DATA EXTRACTS:
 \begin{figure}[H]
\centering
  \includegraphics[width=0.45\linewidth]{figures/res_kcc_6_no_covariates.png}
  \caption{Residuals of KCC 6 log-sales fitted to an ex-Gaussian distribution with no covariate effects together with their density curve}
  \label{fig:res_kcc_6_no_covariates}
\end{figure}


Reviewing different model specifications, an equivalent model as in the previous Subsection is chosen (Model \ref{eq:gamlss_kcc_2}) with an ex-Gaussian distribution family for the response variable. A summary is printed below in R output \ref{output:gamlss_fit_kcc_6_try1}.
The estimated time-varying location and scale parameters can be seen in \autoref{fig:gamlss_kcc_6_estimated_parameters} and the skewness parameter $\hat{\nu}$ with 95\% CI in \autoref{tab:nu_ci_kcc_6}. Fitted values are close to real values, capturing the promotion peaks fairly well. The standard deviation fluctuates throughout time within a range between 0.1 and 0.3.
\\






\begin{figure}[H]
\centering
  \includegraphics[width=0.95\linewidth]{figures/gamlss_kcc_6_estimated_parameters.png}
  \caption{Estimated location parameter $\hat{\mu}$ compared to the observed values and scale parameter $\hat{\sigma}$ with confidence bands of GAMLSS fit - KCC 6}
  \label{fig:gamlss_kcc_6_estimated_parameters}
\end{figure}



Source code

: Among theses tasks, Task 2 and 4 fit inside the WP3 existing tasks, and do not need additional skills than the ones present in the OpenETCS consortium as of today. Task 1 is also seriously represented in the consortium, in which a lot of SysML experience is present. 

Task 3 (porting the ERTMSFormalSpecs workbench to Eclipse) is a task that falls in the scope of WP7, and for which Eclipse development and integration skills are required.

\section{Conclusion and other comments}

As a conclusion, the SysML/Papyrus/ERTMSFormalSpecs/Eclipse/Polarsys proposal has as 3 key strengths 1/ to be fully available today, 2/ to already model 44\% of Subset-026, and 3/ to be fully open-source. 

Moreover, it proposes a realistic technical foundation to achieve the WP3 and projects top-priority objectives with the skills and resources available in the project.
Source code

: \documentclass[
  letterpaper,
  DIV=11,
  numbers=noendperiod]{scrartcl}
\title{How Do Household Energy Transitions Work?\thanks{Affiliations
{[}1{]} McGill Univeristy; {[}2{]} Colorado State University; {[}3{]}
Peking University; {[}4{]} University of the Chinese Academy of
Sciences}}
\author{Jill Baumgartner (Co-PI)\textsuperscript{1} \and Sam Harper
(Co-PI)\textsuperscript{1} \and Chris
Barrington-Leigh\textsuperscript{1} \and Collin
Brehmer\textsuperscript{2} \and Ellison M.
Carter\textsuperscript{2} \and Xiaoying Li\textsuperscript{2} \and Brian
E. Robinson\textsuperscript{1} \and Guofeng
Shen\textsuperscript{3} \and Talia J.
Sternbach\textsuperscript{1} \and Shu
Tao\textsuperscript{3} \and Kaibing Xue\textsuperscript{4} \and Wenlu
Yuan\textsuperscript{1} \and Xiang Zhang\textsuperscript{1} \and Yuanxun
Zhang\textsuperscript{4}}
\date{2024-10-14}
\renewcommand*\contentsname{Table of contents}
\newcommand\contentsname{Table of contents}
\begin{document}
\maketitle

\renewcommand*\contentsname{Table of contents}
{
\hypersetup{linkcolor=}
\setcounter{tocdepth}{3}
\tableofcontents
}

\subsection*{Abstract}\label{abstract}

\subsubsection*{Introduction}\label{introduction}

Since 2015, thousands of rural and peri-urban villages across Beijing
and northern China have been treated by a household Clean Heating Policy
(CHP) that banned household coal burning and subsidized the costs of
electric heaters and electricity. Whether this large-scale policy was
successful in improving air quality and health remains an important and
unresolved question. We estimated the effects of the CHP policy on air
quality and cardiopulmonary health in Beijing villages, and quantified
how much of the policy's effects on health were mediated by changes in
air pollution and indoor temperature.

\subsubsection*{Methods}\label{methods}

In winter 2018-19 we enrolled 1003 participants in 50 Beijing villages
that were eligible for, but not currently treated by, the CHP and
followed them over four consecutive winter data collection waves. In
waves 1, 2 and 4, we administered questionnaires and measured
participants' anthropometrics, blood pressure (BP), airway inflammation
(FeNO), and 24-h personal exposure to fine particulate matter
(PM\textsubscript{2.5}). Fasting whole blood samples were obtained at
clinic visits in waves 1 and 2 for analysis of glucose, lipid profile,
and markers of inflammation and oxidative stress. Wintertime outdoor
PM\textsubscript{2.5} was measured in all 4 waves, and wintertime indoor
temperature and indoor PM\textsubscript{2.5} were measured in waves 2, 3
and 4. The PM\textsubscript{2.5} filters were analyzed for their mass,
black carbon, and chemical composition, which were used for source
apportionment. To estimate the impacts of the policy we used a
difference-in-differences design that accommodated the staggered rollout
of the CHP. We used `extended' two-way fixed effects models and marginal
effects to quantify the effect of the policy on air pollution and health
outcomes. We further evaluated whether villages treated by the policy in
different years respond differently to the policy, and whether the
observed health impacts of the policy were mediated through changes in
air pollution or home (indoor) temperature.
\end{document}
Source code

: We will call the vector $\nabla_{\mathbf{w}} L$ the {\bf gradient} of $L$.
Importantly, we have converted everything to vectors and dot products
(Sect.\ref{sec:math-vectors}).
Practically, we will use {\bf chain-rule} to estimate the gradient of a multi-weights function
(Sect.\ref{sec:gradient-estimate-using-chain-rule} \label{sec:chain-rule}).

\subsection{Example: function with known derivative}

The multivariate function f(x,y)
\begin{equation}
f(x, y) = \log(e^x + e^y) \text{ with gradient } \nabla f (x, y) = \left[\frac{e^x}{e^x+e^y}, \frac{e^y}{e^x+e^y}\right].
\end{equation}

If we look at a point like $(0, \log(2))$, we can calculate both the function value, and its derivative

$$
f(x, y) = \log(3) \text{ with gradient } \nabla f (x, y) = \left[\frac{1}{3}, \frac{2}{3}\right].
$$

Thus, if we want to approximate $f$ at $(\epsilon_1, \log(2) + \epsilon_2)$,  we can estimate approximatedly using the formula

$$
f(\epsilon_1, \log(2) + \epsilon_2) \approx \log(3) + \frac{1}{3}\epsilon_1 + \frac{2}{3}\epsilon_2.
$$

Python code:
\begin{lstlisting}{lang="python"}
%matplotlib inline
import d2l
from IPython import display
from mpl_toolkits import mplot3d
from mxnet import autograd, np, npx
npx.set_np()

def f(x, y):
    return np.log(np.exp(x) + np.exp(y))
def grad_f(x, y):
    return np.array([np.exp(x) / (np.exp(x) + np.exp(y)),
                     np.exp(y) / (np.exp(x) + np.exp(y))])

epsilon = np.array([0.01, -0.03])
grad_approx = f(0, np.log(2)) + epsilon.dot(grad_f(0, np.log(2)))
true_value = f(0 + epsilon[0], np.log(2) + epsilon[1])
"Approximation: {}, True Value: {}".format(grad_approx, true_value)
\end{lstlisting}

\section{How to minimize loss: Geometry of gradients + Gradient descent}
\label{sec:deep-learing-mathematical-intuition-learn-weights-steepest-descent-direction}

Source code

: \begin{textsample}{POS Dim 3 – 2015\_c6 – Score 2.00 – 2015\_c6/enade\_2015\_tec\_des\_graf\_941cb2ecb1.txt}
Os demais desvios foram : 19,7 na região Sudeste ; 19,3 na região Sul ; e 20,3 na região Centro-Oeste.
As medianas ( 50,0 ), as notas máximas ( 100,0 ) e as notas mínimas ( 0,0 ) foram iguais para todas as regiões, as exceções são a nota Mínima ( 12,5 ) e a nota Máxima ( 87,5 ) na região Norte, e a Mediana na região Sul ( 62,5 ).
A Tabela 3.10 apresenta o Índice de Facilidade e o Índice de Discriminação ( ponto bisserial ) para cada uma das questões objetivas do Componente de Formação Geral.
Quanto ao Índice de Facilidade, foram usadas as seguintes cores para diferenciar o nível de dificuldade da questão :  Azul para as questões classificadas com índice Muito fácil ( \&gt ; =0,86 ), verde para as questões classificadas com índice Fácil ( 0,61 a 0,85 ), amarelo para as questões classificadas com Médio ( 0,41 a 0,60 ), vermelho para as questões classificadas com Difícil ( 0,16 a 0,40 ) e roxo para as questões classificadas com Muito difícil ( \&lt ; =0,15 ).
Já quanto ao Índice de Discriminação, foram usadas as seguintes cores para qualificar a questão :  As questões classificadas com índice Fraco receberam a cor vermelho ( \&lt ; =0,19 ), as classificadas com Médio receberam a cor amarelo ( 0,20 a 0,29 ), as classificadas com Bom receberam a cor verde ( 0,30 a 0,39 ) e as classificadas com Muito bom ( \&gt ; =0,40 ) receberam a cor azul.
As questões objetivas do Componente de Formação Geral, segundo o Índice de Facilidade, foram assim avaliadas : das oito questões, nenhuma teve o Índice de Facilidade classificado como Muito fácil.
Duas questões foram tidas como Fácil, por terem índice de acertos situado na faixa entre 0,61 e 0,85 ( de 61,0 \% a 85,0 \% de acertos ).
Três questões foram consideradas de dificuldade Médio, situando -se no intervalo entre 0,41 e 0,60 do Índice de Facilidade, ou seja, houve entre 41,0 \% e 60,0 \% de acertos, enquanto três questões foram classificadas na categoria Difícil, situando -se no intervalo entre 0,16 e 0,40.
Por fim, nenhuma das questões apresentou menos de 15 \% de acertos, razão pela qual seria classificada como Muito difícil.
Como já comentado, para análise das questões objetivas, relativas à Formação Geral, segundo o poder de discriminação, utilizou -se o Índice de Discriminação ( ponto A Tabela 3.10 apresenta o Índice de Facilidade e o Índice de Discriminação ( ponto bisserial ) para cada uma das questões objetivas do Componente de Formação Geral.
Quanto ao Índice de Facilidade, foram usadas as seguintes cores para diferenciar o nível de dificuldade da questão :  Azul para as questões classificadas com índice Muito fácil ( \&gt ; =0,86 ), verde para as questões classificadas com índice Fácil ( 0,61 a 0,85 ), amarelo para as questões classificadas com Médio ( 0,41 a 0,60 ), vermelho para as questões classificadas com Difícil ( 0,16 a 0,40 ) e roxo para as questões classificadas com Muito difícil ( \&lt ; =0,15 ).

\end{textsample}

WHAT YOU ARE ASKED TO DO:
Using the records above, copy word for word the line with "Do Household Energy", the line with "were obtained at", and every line between them.

REPLY:
\title{How Do Household Energy Transitions Work?\thanks{Affiliations
{[}1{]} McGill Univeristy; {[}2{]} Colorado State University; {[}3{]}
Peking University; {[}4{]} University of the Chinese Academy of
Sciences}}
\author{Jill Baumgartner (Co-PI)\textsuperscript{1} \and Sam Harper
(Co-PI)\textsuperscript{1} \and Chris
Barrington-Leigh\textsuperscript{1} \and Collin
Brehmer\textsuperscript{2} \and Ellison M.
Carter\textsuperscript{2} \and Xiaoying Li\textsuperscript{2} \and Brian
E. Robinson\textsuperscript{1} \and Guofeng
Shen\textsuperscript{3} \and Talia J.
Sternbach\textsuperscript{1} \and Shu
Tao\textsuperscript{3} \and Kaibing Xue\textsuperscript{4} \and Wenlu
Yuan\textsuperscript{1} \and Xiang Zhang\textsuperscript{1} \and Yuanxun
Zhang\textsuperscript{4}}
\date{2024-10-14}
\renewcommand*\contentsname{Table of contents}
\newcommand\contentsname{Table of contents}
\begin{document}
\maketitle

\renewcommand*\contentsname{Table of contents}
{
\hypersetup{linkcolor=}
\setcounter{tocdepth}{3}
\tableofcontents
}

\subsection*{Abstract}\label{abstract}

\subsubsection*{Introduction}\label{introduction}

Since 2015, thousands of rural and peri-urban villages across Beijing
and northern China have been treated by a household Clean Heating Policy
(CHP) that banned household coal burning and subsidized the costs of
electric heaters and electricity. Whether this large-scale policy was
successful in improving air quality and health remains an important and
unresolved question. We estimated the effects of the CHP policy on air
quality and cardiopulmonary health in Beijing villages, and quantified
how much of the policy's effects on health were mediated by changes in
air pollution and indoor temperature.

\subsubsection*{Methods}\label{methods}

In winter 2018-19 we enrolled 1003 participants in 50 Beijing villages
that were eligible for, but not currently treated by, the CHP and
followed them over four consecutive winter data collection waves. In
waves 1, 2 and 4, we administered questionnaires and measured
participants' anthropometrics, blood pressure (BP), airway inflammation
(FeNO), and 24-h personal exposure to fine particulate matter
(PM\textsubscript{2.5}). Fasting whole blood samples were obtained at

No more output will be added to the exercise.